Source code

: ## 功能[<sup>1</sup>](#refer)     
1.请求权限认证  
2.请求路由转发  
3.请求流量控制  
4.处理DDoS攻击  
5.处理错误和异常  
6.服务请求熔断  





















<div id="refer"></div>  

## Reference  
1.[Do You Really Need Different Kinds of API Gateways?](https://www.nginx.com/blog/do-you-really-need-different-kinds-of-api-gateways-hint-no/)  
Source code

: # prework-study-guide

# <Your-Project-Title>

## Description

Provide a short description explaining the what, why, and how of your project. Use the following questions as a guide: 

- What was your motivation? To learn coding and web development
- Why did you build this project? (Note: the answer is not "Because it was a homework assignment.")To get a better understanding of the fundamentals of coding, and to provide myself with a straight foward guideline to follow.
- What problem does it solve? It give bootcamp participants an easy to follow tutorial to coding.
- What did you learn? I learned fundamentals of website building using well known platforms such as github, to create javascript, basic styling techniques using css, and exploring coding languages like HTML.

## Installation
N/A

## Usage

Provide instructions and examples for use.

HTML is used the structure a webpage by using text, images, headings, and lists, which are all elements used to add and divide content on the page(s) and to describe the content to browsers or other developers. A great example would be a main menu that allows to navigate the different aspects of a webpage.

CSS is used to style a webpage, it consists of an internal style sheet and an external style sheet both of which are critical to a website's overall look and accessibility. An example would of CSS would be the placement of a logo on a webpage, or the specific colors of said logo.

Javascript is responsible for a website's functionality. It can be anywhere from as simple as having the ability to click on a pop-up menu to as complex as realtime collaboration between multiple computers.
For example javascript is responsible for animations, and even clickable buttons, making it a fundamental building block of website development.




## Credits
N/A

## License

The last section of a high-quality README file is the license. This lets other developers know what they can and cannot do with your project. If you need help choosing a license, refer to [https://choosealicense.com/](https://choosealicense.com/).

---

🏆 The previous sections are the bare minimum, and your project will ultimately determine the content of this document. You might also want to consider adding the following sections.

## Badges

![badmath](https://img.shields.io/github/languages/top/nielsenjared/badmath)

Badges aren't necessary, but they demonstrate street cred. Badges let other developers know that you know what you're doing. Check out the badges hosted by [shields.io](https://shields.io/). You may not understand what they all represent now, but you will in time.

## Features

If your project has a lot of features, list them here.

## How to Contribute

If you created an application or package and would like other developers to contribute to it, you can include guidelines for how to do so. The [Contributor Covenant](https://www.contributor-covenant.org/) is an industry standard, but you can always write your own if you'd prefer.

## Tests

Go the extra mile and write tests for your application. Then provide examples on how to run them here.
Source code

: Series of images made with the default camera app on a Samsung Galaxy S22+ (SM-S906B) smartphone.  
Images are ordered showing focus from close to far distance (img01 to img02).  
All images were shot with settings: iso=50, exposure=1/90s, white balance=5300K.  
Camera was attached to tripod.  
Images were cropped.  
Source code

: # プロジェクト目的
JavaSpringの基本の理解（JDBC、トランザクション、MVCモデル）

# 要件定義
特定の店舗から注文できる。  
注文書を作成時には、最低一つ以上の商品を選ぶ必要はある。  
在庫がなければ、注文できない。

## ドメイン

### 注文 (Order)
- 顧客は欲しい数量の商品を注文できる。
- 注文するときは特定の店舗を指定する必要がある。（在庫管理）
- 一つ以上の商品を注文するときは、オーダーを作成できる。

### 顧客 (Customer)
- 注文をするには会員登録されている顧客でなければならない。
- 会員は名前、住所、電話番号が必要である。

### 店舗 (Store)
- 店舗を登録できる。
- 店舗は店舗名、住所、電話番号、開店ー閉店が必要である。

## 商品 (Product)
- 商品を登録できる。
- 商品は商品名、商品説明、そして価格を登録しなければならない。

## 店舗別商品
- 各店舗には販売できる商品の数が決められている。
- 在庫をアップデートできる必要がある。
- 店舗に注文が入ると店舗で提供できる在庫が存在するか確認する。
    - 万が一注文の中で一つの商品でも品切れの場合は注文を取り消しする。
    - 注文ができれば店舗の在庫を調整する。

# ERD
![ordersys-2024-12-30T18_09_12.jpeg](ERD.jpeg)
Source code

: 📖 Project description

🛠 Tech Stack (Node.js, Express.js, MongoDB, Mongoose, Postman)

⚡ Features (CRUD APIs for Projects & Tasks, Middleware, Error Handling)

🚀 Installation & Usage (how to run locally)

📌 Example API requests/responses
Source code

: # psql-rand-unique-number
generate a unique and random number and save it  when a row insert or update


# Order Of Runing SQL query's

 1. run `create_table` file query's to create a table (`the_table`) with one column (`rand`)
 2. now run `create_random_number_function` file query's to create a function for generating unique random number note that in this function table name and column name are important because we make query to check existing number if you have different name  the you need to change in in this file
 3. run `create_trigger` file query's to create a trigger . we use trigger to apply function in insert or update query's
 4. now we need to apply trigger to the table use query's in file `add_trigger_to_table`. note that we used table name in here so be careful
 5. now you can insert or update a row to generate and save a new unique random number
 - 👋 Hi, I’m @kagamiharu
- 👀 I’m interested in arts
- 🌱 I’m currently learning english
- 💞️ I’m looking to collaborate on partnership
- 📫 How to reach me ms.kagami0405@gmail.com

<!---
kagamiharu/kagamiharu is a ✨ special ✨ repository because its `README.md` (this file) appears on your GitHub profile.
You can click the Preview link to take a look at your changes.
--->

....................

→ What needs to be done: Repeat the listing above exactly, line for line.

→ Output:
Source code

: ## 功能[<sup>1</sup>](#refer)     
1.请求权限认证  
2.请求路由转发  
3.请求流量控制  
4.处理DDoS攻击  
5.处理错误和异常  
6.服务请求熔断  





















<div id="refer"></div>  

## Reference  
1.[Do You Really Need Different Kinds of API Gateways?](https://www.nginx.com/blog/do-you-really-need-different-kinds-of-api-gateways-hint-no/)  
Source code

: # prework-study-guide

# <Your-Project-Title>

## Description

Provide a short description explaining the what, why, and how of your project. Use the following questions as a guide: 

- What was your motivation? To learn coding and web development
- Why did you build this project? (Note: the answer is not "Because it was a homework assignment.")To get a better understanding of the fundamentals of coding, and to provide myself with a straight foward guideline to follow.
- What problem does it solve? It give bootcamp participants an easy to follow tutorial to coding.
- What did you learn? I learned fundamentals of website building using well known platforms such as github, to create javascript, basic styling techniques using css, and exploring coding languages like HTML.

## Installation
N/A

## Usage

Provide instructions and examples for use.

HTML is used the structure a webpage by using text, images, headings, and lists, which are all elements used to add and divide content on the page(s) and to describe the content to browsers or other developers. A great example would be a main menu that allows to navigate the different aspects of a webpage.

CSS is used to style a webpage, it consists of an internal style sheet and an external style sheet both of which are critical to a website's overall look and accessibility. An example would of CSS would be the placement of a logo on a webpage, or the specific colors of said logo.

Javascript is responsible for a website's functionality. It can be anywhere from as simple as having the ability to click on a pop-up menu to as complex as realtime collaboration between multiple computers.
For example javascript is responsible for animations, and even clickable buttons, making it a fundamental building block of website development.




## Credits
N/A

## License

The last section of a high-quality README file is the license. This lets other developers know what they can and cannot do with your project. If you need help choosing a license, refer to [https://choosealicense.com/](https://choosealicense.com/).

---

🏆 The previous sections are the bare minimum, and your project will ultimately determine the content of this document. You might also want to consider adding the following sections.

## Badges

![badmath](https://img.shields.io/github/languages/top/nielsenjared/badmath)

Badges aren't necessary, but they demonstrate street cred. Badges let other developers know that you know what you're doing. Check out the badges hosted by [shields.io](https://shields.io/). You may not understand what they all represent now, but you will in time.

## Features

If your project has a lot of features, list them here.

## How to Contribute

If you created an application or package and would like other developers to contribute to it, you can include guidelines for how to do so. The [Contributor Covenant](https://www.contributor-covenant.org/) is an industry standard, but you can always write your own if you'd prefer.

## Tests

Go the extra mile and write tests for your application. Then provide examples on how to run them here.
Source code

: Series of images made with the default camera app on a Samsung Galaxy S22+ (SM-S906B) smartphone.  
Images are ordered showing focus from close to far distance (img01 to img02).  
All images were shot with settings: iso=50, exposure=1/90s, white balance=5300K.  
Camera was attached to tripod.  
Images were cropped.  
Source code

: # プロジェクト目的
JavaSpringの基本の理解（JDBC、トランザクション、MVCモデル）

# 要件定義
特定の店舗から注文できる。  
注文書を作成時には、最低一つ以上の商品を選ぶ必要はある。  
在庫がなければ、注文できない。

## ドメイン

### 注文 (Order)
- 顧客は欲しい数量の商品を注文できる。
- 注文するときは特定の店舗を指定する必要がある。（在庫管理）
- 一つ以上の商品を注文するときは、オーダーを作成できる。

### 顧客 (Customer)
- 注文をするには会員登録されている顧客でなければならない。
- 会員は名前、住所、電話番号が必要である。

### 店舗 (Store)
- 店舗を登録できる。
- 店舗は店舗名、住所、電話番号、開店ー閉店が必要である。

## 商品 (Product)
- 商品を登録できる。
- 商品は商品名、商品説明、そして価格を登録しなければならない。

## 店舗別商品
- 各店舗には販売できる商品の数が決められている。
- 在庫をアップデートできる必要がある。
- 店舗に注文が入ると店舗で提供できる在庫が存在するか確認する。
    - 万が一注文の中で一つの商品でも品切れの場合は注文を取り消しする。
    - 注文ができれば店舗の在庫を調整する。

# ERD
![ordersys-2024-12-30T18_09_12.jpeg](ERD.jpeg)
Source code

: 📖 Project description

🛠 Tech Stack (Node.js, Express.js, MongoDB, Mongoose, Postman)

⚡ Features (CRUD APIs for Projects & Tasks, Middleware, Error Handling)

🚀 Installation & Usage (how to run locally)

📌 Example API requests/responses
Source code

: # psql-rand-unique-number
generate a unique and random number and save it  when a row insert or update


# Order Of Runing SQL query's

 1. run `create_table` file query's to create a table (`the_table`) with one column (`rand`)
 2. now run `create_random_number_function` file query's to create a function for generating unique random number note that in this function table name and column name are important because we make query to check existing number if you have different name  the you need to change in in this file
 3. run `create_trigger` file query's to create a trigger . we use trigger to apply function in insert or update query's
 4. now we need to apply trigger to the table use query's in file `add_trigger_to_table`. note that we used table name in here so be careful
 5. now you can insert or update a row to generate and save a new unique random number
 - 👋 Hi, I’m @kagamiharu
- 👀 I’m interested in arts
- 🌱 I’m currently learning english
- 💞️ I’m looking to collaborate on partnership
- 📫 How to reach me ms.kagami0405@gmail.com

<!---
kagamiharu/kagamiharu is a ✨ special ✨ repository because its `README.md` (this file) appears on your GitHub profile.
You can click the Preview link to take a look at your changes.
--->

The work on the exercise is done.